(Document images with source code)
*****

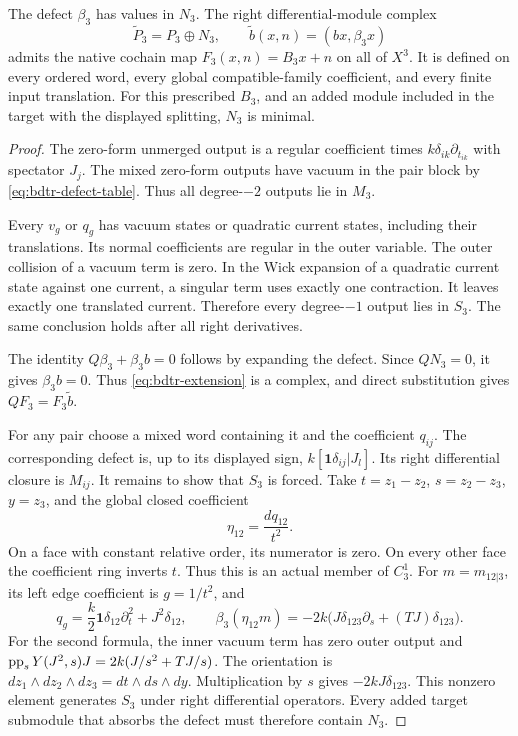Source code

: \begin{theorem}\label{thm:bdtr-native-extension}
The defect $\beta_3$ has values in $N_3$.
The right differential-module complex
\begin{equation}\label{eq:bdtr-extension}
 \widetilde P_3=P_3\oplus N_3,
 \qquad \widetilde b(x,n)=(bx,\beta_3x)
\end{equation}
admits the native cochain map
$F_3(x,n)=B_3x+n$ on all of $X^3$.
It is defined on every ordered word, every global compatible-family coefficient, and every finite input translation.
For this prescribed $B_3$, and an added module included in the target with the displayed splitting, $N_3$ is minimal.
\end{theorem}
\begin{proof}
The zero-form unmerged output is a regular coefficient times $k\delta_{ik}\partial_{t_{ik}}$ with spectator $J_j$.
The mixed zero-form outputs have vacuum in the pair block by \eqref{eq:bdtr-defect-table}.
Thus all degree-$-2$ outputs lie in $M_3$.

Every $v_g$ or $q_g$ has vacuum states or quadratic current states, including their translations.
Its normal coefficients are regular in the outer variable.
The outer collision of a vacuum term is zero.
In the Wick expansion of a quadratic current state against one current, a singular term uses exactly one contraction.
It leaves exactly one translated current.
Therefore every degree-$-1$ output lies in $S_3$.
The same conclusion holds after all right derivatives.

The identity $Q\beta_3+\beta_3b=0$ follows by expanding the defect.
Since $QN_3=0$, it gives $\beta_3b=0$.
Thus \eqref{eq:bdtr-extension} is a complex, and direct substitution gives $QF_3=F_3\widetilde b$.

For any pair choose a mixed word containing it and the coefficient $q_{ij}$.
The corresponding defect is, up to its displayed sign, $k[\mathbf1\delta_{ij}|J_l]$.
Its right differential closure is $M_{ij}$.
It remains to show that $S_3$ is forced.
Take $t=z_1-z_2$, $s=z_2-z_3$, $y=z_3$, and the global closed coefficient
\begin{equation}\label{eq:bdtr-eta}
 \eta_{12}=\frac{dq_{12}}{t^2}.
\end{equation}
On a face with constant relative order, its numerator is zero.
On every other face the coefficient ring inverts $t$.
Thus this is an actual member of $C_3^1$.
For $m=m_{12|3}$, its left edge coefficient is $g=1/t^2$, and
\begin{equation}\label{eq:bdtr-small-witness}
 q_g=\frac{k}{2}\mathbf1\delta_{12}\partial_t^2+J^2\delta_{12},
 \qquad
 \beta_3(\eta_{12}m)
 =-2k\bigl(J\delta_{123}\partial_s+(TJ)\delta_{123}\bigr).
\end{equation}
For the second formula, the inner vacuum term has zero outer output and
$\pp_sY(J^2,s)J=2k(J/s^2+TJ/s)$.
The orientation is $dz_1\wedge dz_2\wedge dz_3=dt\wedge ds\wedge dy$.
Multiplication by $s$ gives $-2kJ\delta_{123}$.
This nonzero element generates $S_3$ under right differential operators.
Every added target submodule that absorbs the defect must therefore contain $N_3$.
\end{proof}

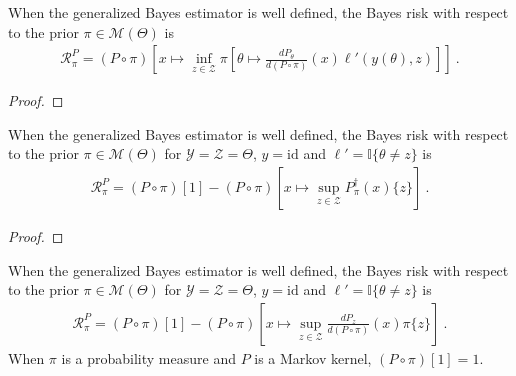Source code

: \begin{lemma}
  \label{lem:bayesRisk_eq_rnDeriv}
  When the generalized Bayes estimator is well defined, the Bayes risk with respect to the prior $\pi \in \mathcal M(\Theta)$ is
  \begin{align*}
  \mathcal R^P_\pi = (P \circ \pi)\left[x \mapsto \inf_{z \in \mathcal Z} \pi \left[\theta \mapsto \frac{d P_\theta}{d (P \circ \pi)}(x) \ell'(y(\theta), z)\right]\right]
  \: .
  \end{align*}
\end{lemma}

\begin{proof}%
{}

\end{proof}


\begin{lemma}
  \label{lem:bayesRisk_binary_eq_sub_bayesInv}
  When the generalized Bayes estimator is well defined, the Bayes risk with respect to the prior $\pi \in \mathcal M(\Theta)$ for $\mathcal Y = \mathcal Z = \Theta$, $y = \mathrm{id}$ and $\ell' = \mathbb{I}\{\theta \ne z\}$ is
  \begin{align*}
  \mathcal R^P_\pi = (P \circ \pi)[1] - (P \circ \pi)\left[x \mapsto \sup_{z \in \mathcal Z} P_\pi^\dagger(x) \{z\}\right]
  \: .
  \end{align*}
\end{lemma}

\begin{proof}%
{}

\end{proof}


\begin{lemma}
  \label{lem:bayesRisk_binary_eq_sub}
  When the generalized Bayes estimator is well defined, the Bayes risk with respect to the prior $\pi \in \mathcal M(\Theta)$ for $\mathcal Y = \mathcal Z = \Theta$, $y = \mathrm{id}$ and $\ell' = \mathbb{I}\{\theta \ne z\}$ is
  \begin{align*}
  \mathcal R^P_\pi = (P \circ \pi)[1] - (P \circ \pi)\left[x \mapsto \sup_{z \in \mathcal Z} \frac{d P_z}{d (P \circ \pi)}(x) \pi\{z\} \right]
  \: .
  \end{align*}
  When $\pi$ is a probability measure and $P$ is a Markov kernel, $(P \circ \pi)[1] = 1$.
\end{lemma}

*****

Return the lines of the records that include the string "label".

: \begin{theorem}\label{thm:bdtr-native-extension}
\begin{equation}\label{eq:bdtr-extension}
\begin{equation}\label{eq:bdtr-eta}
\begin{equation}\label{eq:bdtr-small-witness}
  \label{lem:bayesRisk_eq_rnDeriv}
  \label{lem:bayesRisk_binary_eq_sub_bayesInv}
  \label{lem:bayesRisk_binary_eq_sub}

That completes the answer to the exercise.